**WHAT IS REQUIRED**. Exact reproduction required: the lines below from the line with "Your Heroku Credentials](#exporting-your-heroku-credentials)" to the line with "[Creating a Workspace](#creating-a-workspace)", both ends included, and no others.

**MATERIAL FOR THIS EXERCISE**.
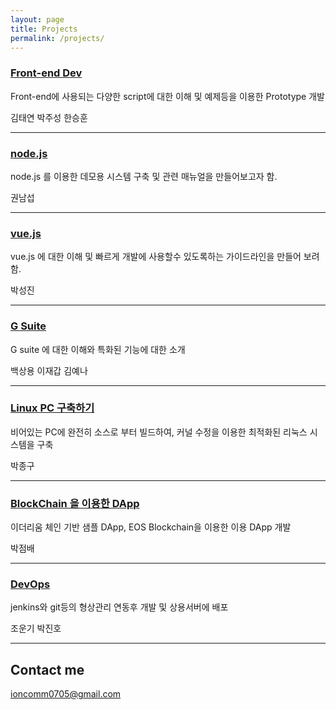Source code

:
 ```yaml
---
layout: page
title: Projects
permalink: /projects/
---
```


### [Front-end Dev](https://github.com/tux4kids/tuxmania) 
Front-end에 사용되는 다양한 script에 대한 이해 및 예제등을 이용한 Prototype 개발

김태연
박주성
한승훈

***

### [node.js](#)
node.js 를 이용한 데모용 시스템 구축 및 관련 매뉴얼을 만들어보고자 함.

권남섭

***

### [vue.js](#)
vue.js 에 대한 이해 및 빠르게 개발에 사용할수 있도록하는 가이드라인을 만들어 보려함.

박성진

***

### [G Suite](#)
G suite 에 대한 이해와 특화된 기능에 대한 소개

백상용
이재갑
김예나

***

### [Linux PC 구축하기](#)
비어있는 PC에 완전히 소스로 부터 빌드하여, 커널 수정을 이용한 최적화된 리눅스 시스템을 구축

박종구

***
### [BlockChain 을 이용한 DApp](#)
이더리움 체인 기반 샘플 DApp, EOS Blockchain을 이용한 이용 DApp 개발

박점배

***
### [DevOps](#)
jenkins와 git등의 형상관리 연동후 개발 및 상용서버에 배포

조운기
박진호

***

## Contact me

[ioncomm0705@gmail.com](mailto:ioncomm0705@gmail.com)
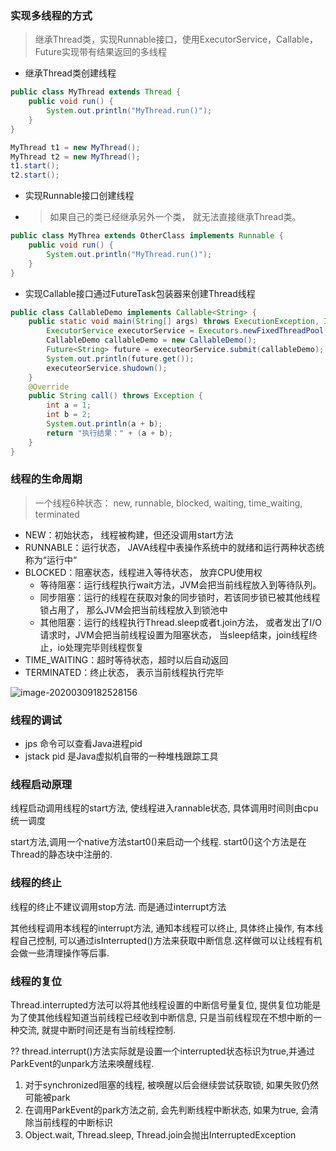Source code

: ### 实现多线程的方式

> 继承Thread类，实现Runnable接口，使用ExecutorService，Callable，Future实现带有结果返回的多线程

* 继承Thread类创建线程

```java
public class MyThread extends Thread {
    public void run() {
        System.out.println("MyThread.run()");
    }
}

MyThread t1 = new MyThread();
MyThread t2 = new MyThread();
t1.start();
t2.start();
```

* 实现Runnable接口创建线程
* > 如果自己的类已经继承另外一个类， 就无法直接继承Thread类。

```java
public class MyThrea extends OtherClass implements Runnable {
    public void run() {
        System.out.println("MyThread.run()");
    }
}
```

* 实现Callable接口通过FutureTask包装器来创建Thread线程

```java
public class CallableDemo implements Callable<String> {
    public static void main(String[] args) throws ExecutionException, InterruptedException {
        ExecutorService executorService = Executors.newFixedThreadPool(1);
        CallableDemo callableDemo = new CallableDemo();
        Future<String> future = executeorService.submit(callableDemo);
        System.out.println(future.get());
        executeorService.shudown();
    }
    @Override
    public String call() throws Exception {
        int a = 1;
        int b = 2;
        System.out.println(a + b);
        return "执行结果：" + (a + b); 
    }
}
```

### 线程的生命周期

> 一个线程6种状态： new, runnable, blocked, waiting, time\_waiting, terminated

* NEW：初始状态， 线程被构建，但还没调用start方法
* RUNNABLE：运行状态， JAVA线程中表操作系统中的就绪和运行两种状态统称为“运行中“
* BLOCKED：阻塞状态，线程进入等待状态， 放弃CPU使用权
  * 等待阻塞：运行线程执行wait方法，JVM会把当前线程放入到等待队列。
  * 同步阻塞：运行的线程在获取对象的同步锁时，若该同步锁已被其他线程锁占用了， 那么JVM会把当前线程放入到锁池中
  * 其他阻塞：运行的线程执行Thread.sleep或者t.join方法， 或者发出了I/O请求时，JVM会把当前线程设置为阻塞状态， 当sleep结束，join线程终止，io处理完毕则线程恢复
* TIME\_WAITING：超时等待状态，超时以后自动返回
* TERMINATED：终止状态， 表示当前线程执行完毕

![image-20200309182528156](/Users/mac/Workspace/myProject/knowledge-comb/并发编程/线程基础.assets/image-20200309182528156.png)

### 线程的调试

* jps 命令可以查看Java进程pid
* jstack pid 是Java虚拟机自带的一种堆栈跟踪工具

### 线程启动原理

线程启动调用线程的start方法, 使线程进入rannable状态, 具体调用时间则由cpu统一调度

start方法,调用一个native方法start0()来启动一个线程. start0()这个方法是在Thread的静态块中注册的.

### 线程的终止

线程的终止不建议调用stop方法. 而是通过interrupt方法

其他线程调用本线程的interrupt方法, 通知本线程可以终止, 具体终止操作, 有本线程自己控制, 可以通过isInterrupted()方法来获取中断信息.这样做可以让线程有机会做一些清理操作等后事.

### 线程的复位

Thread.interrupted方法可以将其他线程设置的中断信号量复位, 提供复位功能是为了使其他线程知道当前线程已经收到中断信息, 只是当前线程现在不想中断的一种交流, 就提中断时间还是有当前线程控制.

?? thread.interrupt()方法实际就是设置一个interrupted状态标识为true,并通过ParkEvent的unpark方法来唤醒线程.

1. 对于synchronized阻塞的线程, 被唤醒以后会继续尝试获取锁, 如果失败仍然可能被park
2. 在调用ParkEvent的park方法之前, 会先判断线程中断状态, 如果为true, 会清除当前线程的中断标识
3. Object.wait, Thread.sleep, Thread.join会抛出InterruptedException

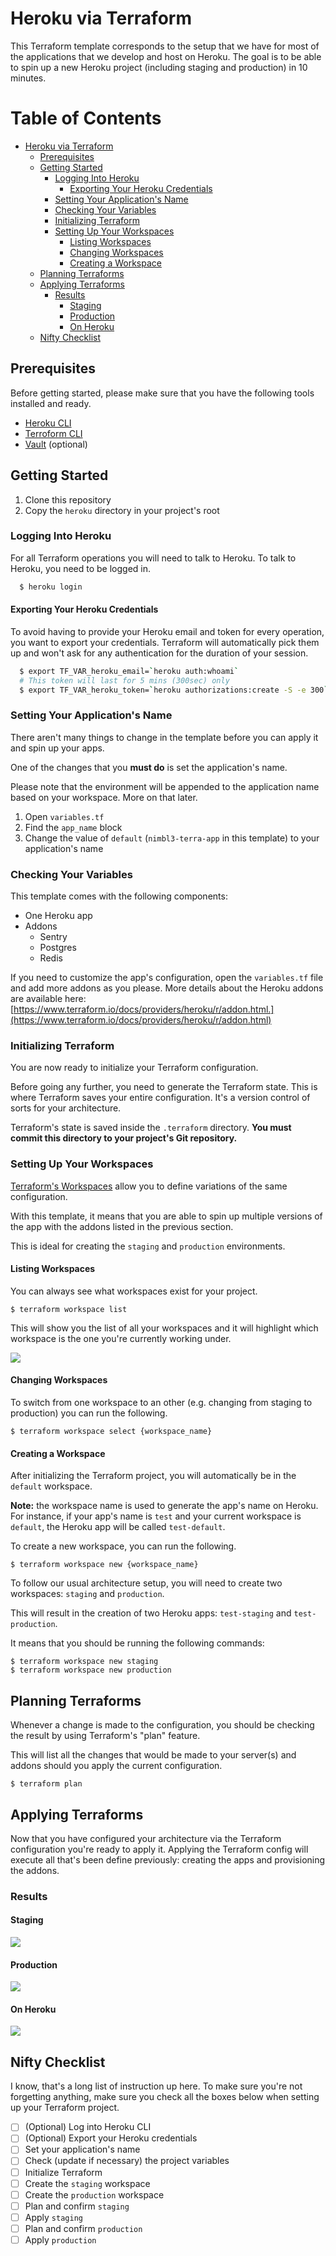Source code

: # Heroku via Terraform

This Terraform template corresponds to the setup that we have for most of the applications that we develop and host on Heroku. The goal is to be able to spin up a new Heroku project (including staging and production) in 10 minutes.

# Table of Contents

  * [Heroku via Terraform](#heroku-via-terraform)
      * [Prerequisites](#prerequisites)
      * [Getting Started](#getting-started)
         * [Logging Into Heroku](#logging-into-heroku)
            * [Exporting Your Heroku Credentials](#exporting-your-heroku-credentials)
         * [Setting Your Application's Name](#setting-your-applications-name)
         * [Checking Your Variables](#checking-your-variables)
         * [Initializing Terraform](#initializing-terraform)
         * [Setting Up Your Workspaces](#setting-up-your-workspaces)
            * [Listing Workspaces](#listing-workspaces)
            * [Changing Workspaces](#changing-workspaces)
            * [Creating a Workspace](#creating-a-workspace)
      * [Planning Terraforms](#planning-terraforms)
      * [Applying Terraforms](#applying-terraforms)
         * [Results](#results)
            * [Staging](#staging)
            * [Production](#production)
            * [On Heroku](#on-heroku)
      * [Nifty Checklist](#nifty-checklist)

## Prerequisites

Before getting started, please make sure that you have the following tools installed and ready.

- [Heroku CLI](https://devcenter.heroku.com/categories/command-line)
- [Terroform CLI](https://www.terraform.io/downloads.html)
- [Vault](https://www.vaultproject.io/downloads.html) (optional)

## Getting Started

1. Clone this repository
2. Copy the `heroku` directory in your project's root

### Logging Into Heroku

For all Terraform operations you will need to talk to Heroku. To talk to Heroku, you need to be logged in.

```bash
  $ heroku login
```

#### Exporting Your Heroku Credentials

To avoid having to provide your Heroku email and token for every operation, you want to export your credentials. Terraform will automatically pick them up and won't ask for any authentication for the duration of your session.

```bash
  $ export TF_VAR_heroku_email=`heroku auth:whoami`
  # This token will last for 5 mins (300sec) only
  $ export TF_VAR_heroku_token=`heroku authorizations:create -S -e 300`
```

### Setting Your Application's Name

There aren't many things to change in the template before you can apply it and spin up your apps.

One of the changes that you **must do** is set the application's name.

Please note that the environment will be appended to the application name based on your workspace. More on that later.

1. Open `variables.tf`
2. Find the `app_name` block
3. Change the value of `default` (`nimbl3-terra-app` in this template) to your application's name

### Checking Your Variables

This template comes with the following components:

- One Heroku app
- Addons
  + Sentry
  + Postgres
  + Redis

If you need to customize the app's configuration, open the `variables.tf` file and add more addons as you please. More details about the Heroku addons are available here: [https://www.terraform.io/docs/providers/heroku/r/addon.html.](https://www.terraform.io/docs/providers/heroku/r/addon.html)

### Initializing Terraform

You are now ready to initialize your Terraform configuration.

Before going any further, you need to generate the Terraform state. This is where Terraform saves your entire configuration. It's a version control of sorts for your architecture.

Terraform's state is saved inside the `.terraform` directory. **You must commit this directory to your project's Git repository.**

### Setting Up Your Workspaces

[Terraform's Workspaces](https://www.terraform.io/docs/state/workspaces.html) allow you to define variations of the same configuration.

With this template, it means that you are able to spin up multiple versions of the app with the addons listed in the previous section.

This is ideal for creating the `staging` and `production` environments.

#### Listing Workspaces

You can always see what workspaces exist for your project.

```
$ terraform workspace list
```

This will show you the list of all your workspaces and it will highlight which workspace is the one you're currently working under.

![][flavor_list]

#### Changing Workspaces

To switch from one workspace to an other (e.g. changing from staging to production) you can run the following.

```
$ terraform workspace select {workspace_name}
```

#### Creating a Workspace

After initializing the Terraform project, you will automatically be in the `default` workspace.

**Note:** the workspace name is used to generate the app's name on Heroku. For instance, if your app's name is `test` and your current workspace is `default`, the Heroku app will be called `test-default`.

To create a new workspace, you can run the following.

```
$ terraform workspace new {workspace_name}
```

To follow our usual architecture setup, you will need to create two workspaces: `staging` and `production`.

This will result in the creation of two Heroku apps: `test-staging` and `test-production`.

It means that you should be running the following commands:

```
$ terraform workspace new staging
$ terraform workspace new production
```

## Planning Terraforms

Whenever a change is made to the configuration, you should be checking the result by using Terraform's "plan" feature.

This will list all the changes that would be made to your server(s) and addons should you apply the current configuration.

```
$ terraform plan
```

## Applying Terraforms

Now that you have configured your architecture via the Terraform configuration you're ready to apply it. Applying the Terraform config will execute all that's been define previously: creating the apps and provisioning the addons.

### Results

#### Staging
  
![][staging]

#### Production
    
![][production]

#### On Heroku

![][app_flavors]

## Nifty Checklist

I know, that's a long list of instruction up here. To make sure you're not forgetting anything, make sure you check all the boxes below when setting up your Terraform project.

- [ ] (Optional) Log into Heroku CLI
- [ ] (Optional) Export your Heroku credentials
- [ ] Set your application's name
- [ ] Check (update if necessary) the project variables
- [ ] Initialize Terraform
- [ ] Create the `staging` workspace
- [ ] Create the `production` workspace
- [ ] Plan and confirm `staging`
- [ ] Apply `staging`
- [ ] Plan and confirm `production`
- [ ] Apply `production`

[flavor_list]: <screenshots/flavor_list.png>
[app_flavors]: <screenshots/app_flavors.png>
[staging]:<screenshots/staging_created.png>
[production]:<screenshots/production_created.png>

**REPLY TO THE EXERCISE**.
            * [Exporting Your Heroku Credentials](#exporting-your-heroku-credentials)
         * [Setting Your Application's Name](#setting-your-applications-name)
         * [Checking Your Variables](#checking-your-variables)
         * [Initializing Terraform](#initializing-terraform)
         * [Setting Up Your Workspaces](#setting-up-your-workspaces)
            * [Listing Workspaces](#listing-workspaces)
            * [Changing Workspaces](#changing-workspaces)
            * [Creating a Workspace](#creating-a-workspace)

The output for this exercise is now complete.